### Description of the task
Find every line below that contains the word "setting" and copy it out.

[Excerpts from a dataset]
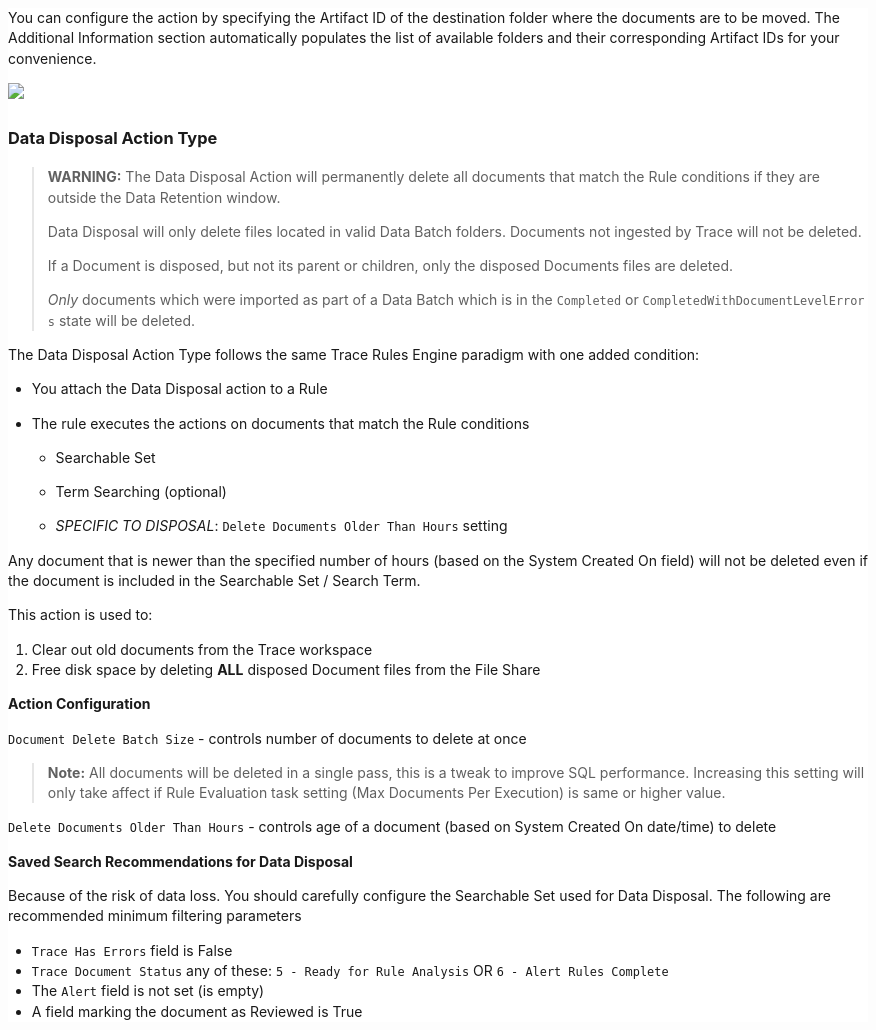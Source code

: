 You can configure the action by specifying the Artifact ID of the destination folder where the documents are to be moved. The Additional Information section automatically populates the list of available folders and their corresponding Artifact IDs for your convenience.

![](media/4ea5493c6871466e5ab385ec5c08f8ff.png)

### Data Disposal Action Type

> **WARNING:** The Data Disposal Action will permanently delete all documents that match the Rule conditions if they are outside the Data Retention window.
>
> Data Disposal will only delete files located in valid Data Batch folders. Documents not ingested by Trace will not be deleted.
>
> If a Document is disposed, but not its parent or children, only the disposed Documents files are deleted.
>
> _Only_ documents which were imported as part of a Data Batch which is in the `Completed` or `CompletedWithDocumentLevelErrors` state will be deleted.

The Data Disposal Action Type follows the same Trace Rules Engine paradigm with one added condition:

-   You attach the Data Disposal action to a Rule

-   The rule executes the actions on documents that match the Rule conditions

    -   Searchable Set

    -   Term Searching (optional)

    -   *SPECIFIC TO DISPOSAL*: `Delete Documents Older Than Hours` setting

Any document that is newer than the specified number of hours (based on the System Created On field) will not be deleted even if the document is included in the Searchable Set / Search Term.

This action is used to:
1. Clear out old documents from the Trace workspace
2. Free disk space by deleting **ALL** disposed Document files from the File Share

**Action Configuration**

`Document Delete Batch Size` - controls number of documents to delete at once

> **Note:** All documents will be deleted in a single pass, this is a tweak to improve SQL performance.  Increasing this setting will only take affect if Rule Evaluation task setting (Max Documents Per Execution) is same or higher value.

`Delete Documents Older Than Hours` - controls age of a document (based on System Created On date/time) to delete

**Saved Search Recommendations for Data Disposal**

Because of the risk of data loss. You should carefully configure the Searchable Set used for Data Disposal. The following are recommended minimum filtering parameters

-   `Trace Has Errors` field is False
-   `Trace Document Status` any of these: `5 - Ready for Rule Analysis` OR `6 - Alert Rules Complete`
-   The `Alert` field is not set (is empty)
-   A field marking the document as Reviewed is True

### Answer for the task
    -   *SPECIFIC TO DISPOSAL*: `Delete Documents Older Than Hours` setting
> **Note:** All documents will be deleted in a single pass, this is a tweak to improve SQL performance.  Increasing this setting will only take affect if Rule Evaluation task setting (Max Documents Per Execution) is same or higher value.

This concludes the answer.